*** Opening Extracted entries ***
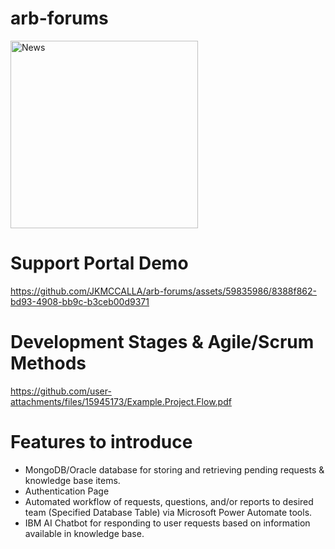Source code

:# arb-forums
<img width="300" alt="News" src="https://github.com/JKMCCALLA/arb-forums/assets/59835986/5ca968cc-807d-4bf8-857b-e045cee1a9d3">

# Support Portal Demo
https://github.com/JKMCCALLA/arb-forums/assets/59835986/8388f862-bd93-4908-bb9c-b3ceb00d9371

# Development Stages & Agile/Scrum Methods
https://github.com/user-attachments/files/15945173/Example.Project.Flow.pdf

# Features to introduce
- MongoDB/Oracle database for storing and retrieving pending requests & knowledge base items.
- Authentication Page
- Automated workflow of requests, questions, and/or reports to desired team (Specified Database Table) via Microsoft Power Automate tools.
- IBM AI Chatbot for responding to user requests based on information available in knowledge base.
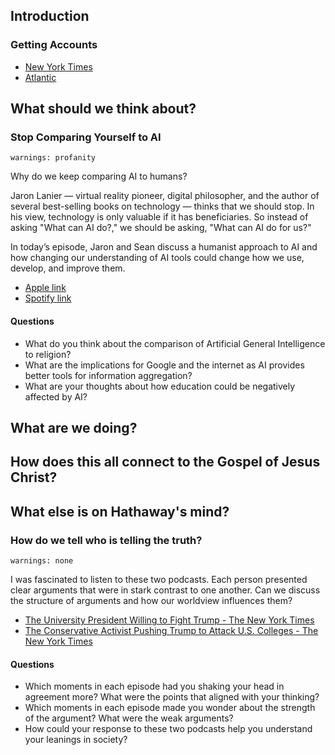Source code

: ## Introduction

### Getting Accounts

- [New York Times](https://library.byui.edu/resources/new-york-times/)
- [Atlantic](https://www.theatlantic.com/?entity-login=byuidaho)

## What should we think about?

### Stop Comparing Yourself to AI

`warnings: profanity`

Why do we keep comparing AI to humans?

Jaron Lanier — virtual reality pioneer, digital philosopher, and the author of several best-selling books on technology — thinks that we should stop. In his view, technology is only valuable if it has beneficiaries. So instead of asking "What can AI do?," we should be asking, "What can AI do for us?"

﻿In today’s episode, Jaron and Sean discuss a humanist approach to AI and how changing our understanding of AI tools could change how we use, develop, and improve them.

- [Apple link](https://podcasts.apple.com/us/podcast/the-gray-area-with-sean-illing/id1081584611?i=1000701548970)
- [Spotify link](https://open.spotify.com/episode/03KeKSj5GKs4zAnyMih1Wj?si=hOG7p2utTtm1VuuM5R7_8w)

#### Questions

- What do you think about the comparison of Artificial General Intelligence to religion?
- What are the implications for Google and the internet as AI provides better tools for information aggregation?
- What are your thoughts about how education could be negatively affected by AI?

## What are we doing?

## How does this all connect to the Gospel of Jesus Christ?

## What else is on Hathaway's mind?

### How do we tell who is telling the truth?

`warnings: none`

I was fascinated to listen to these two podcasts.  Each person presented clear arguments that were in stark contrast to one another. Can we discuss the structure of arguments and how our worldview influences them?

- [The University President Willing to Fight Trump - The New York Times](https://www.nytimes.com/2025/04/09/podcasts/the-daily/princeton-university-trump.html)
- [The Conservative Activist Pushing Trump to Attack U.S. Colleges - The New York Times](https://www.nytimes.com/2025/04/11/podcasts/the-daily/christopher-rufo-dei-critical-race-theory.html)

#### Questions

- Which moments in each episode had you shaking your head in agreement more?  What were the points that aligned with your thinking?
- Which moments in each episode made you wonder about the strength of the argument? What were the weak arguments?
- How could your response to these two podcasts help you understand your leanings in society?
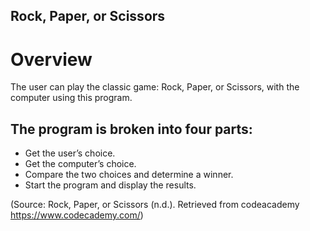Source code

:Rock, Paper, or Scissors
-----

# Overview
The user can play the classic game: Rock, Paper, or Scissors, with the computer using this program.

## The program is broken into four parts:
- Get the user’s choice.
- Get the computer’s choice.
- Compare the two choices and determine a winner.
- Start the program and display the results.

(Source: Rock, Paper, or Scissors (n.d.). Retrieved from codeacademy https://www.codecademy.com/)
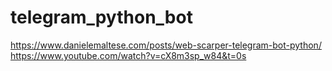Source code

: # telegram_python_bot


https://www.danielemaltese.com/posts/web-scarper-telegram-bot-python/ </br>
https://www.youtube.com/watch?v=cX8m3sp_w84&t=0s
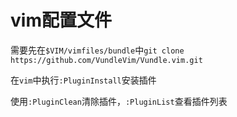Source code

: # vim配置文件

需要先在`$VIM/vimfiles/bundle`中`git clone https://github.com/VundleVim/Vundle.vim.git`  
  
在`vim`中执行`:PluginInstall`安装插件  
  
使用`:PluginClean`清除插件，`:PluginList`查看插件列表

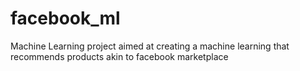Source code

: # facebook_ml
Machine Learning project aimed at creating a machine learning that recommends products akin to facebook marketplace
*** Closing Extracted entries ***
*** Opening Extracted entries ***
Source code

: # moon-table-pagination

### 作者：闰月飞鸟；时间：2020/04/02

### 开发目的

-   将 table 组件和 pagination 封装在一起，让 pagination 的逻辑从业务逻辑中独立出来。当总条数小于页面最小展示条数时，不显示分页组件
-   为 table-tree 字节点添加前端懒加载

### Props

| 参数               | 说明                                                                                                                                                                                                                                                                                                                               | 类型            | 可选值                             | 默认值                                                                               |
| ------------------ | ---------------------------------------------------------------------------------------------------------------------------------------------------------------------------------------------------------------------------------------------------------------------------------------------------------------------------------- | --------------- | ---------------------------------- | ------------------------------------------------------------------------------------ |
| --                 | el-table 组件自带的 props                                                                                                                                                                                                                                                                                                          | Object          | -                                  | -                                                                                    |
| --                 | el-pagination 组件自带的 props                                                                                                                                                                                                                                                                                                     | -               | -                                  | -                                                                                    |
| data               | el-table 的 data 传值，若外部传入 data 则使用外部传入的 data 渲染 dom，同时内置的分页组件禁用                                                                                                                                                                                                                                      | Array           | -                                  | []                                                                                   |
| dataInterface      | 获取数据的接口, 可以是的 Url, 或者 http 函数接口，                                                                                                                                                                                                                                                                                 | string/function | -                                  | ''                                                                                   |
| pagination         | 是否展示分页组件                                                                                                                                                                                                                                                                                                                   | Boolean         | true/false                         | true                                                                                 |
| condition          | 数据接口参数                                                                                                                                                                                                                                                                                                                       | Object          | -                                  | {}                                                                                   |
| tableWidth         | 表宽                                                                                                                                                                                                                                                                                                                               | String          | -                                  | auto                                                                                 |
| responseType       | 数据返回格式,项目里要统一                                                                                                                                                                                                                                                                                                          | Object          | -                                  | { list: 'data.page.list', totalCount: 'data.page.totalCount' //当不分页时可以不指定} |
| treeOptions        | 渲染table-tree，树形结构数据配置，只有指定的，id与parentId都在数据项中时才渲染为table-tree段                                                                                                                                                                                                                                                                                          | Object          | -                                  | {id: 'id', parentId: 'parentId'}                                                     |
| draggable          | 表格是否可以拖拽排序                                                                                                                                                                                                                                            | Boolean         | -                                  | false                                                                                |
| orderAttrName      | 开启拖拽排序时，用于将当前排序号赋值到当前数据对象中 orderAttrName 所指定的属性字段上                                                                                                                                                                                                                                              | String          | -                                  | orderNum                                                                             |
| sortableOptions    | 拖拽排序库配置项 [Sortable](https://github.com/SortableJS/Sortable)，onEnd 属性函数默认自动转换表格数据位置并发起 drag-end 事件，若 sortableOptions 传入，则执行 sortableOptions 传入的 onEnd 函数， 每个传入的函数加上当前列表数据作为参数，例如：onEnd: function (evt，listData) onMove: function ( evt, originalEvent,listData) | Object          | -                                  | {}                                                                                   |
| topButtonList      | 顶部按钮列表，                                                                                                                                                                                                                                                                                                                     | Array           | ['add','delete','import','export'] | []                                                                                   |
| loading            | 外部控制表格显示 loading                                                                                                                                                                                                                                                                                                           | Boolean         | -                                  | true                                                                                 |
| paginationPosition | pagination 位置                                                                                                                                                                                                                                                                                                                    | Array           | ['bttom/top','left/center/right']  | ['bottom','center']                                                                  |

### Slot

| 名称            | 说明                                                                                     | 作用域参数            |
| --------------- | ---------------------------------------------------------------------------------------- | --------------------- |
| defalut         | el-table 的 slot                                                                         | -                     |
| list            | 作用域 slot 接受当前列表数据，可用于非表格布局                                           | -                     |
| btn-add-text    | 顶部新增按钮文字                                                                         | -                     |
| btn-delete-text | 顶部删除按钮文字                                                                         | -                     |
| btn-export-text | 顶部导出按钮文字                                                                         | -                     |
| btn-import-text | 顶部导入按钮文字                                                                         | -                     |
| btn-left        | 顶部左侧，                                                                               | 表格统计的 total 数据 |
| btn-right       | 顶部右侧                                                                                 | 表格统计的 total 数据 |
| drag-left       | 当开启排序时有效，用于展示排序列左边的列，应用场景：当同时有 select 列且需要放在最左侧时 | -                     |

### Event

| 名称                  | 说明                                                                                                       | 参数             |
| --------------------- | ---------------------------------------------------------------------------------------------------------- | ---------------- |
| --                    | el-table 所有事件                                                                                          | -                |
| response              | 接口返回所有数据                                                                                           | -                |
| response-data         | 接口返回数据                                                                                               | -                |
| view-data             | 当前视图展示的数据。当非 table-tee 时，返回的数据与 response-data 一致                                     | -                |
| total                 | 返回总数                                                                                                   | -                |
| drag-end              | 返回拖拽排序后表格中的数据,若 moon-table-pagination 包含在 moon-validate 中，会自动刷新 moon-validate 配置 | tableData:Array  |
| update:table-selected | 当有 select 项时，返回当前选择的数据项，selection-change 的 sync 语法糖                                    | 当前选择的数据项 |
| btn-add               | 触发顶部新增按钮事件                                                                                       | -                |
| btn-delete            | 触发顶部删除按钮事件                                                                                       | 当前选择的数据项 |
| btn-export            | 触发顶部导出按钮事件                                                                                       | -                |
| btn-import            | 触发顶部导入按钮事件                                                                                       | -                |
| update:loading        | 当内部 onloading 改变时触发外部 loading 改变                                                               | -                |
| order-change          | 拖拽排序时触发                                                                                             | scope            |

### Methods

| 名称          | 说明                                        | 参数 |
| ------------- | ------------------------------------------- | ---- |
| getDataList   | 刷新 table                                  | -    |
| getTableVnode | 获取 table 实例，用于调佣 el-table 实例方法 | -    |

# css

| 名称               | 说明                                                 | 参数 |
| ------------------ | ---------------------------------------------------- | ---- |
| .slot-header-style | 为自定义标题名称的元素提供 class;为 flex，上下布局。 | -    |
*** Closing Extracted entries ***
*** Opening Extracted entries ***
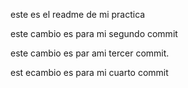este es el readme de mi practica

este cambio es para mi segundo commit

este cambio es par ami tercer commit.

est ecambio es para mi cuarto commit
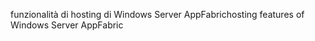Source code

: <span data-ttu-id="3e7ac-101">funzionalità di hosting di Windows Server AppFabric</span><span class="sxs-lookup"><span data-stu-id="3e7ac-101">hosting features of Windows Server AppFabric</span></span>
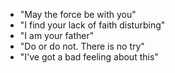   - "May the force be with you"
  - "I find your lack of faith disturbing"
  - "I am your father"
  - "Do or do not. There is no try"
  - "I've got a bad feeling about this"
*** Closing Extracted entries ***
What you have to do:
Using the data above, return every line that contains the string "moments".

Exercise answer:
- Which moments in each episode had you shaking your head in agreement more?  What were the points that aligned with your thinking?
- Which moments in each episode made you wonder about the strength of the argument? What were the weak arguments?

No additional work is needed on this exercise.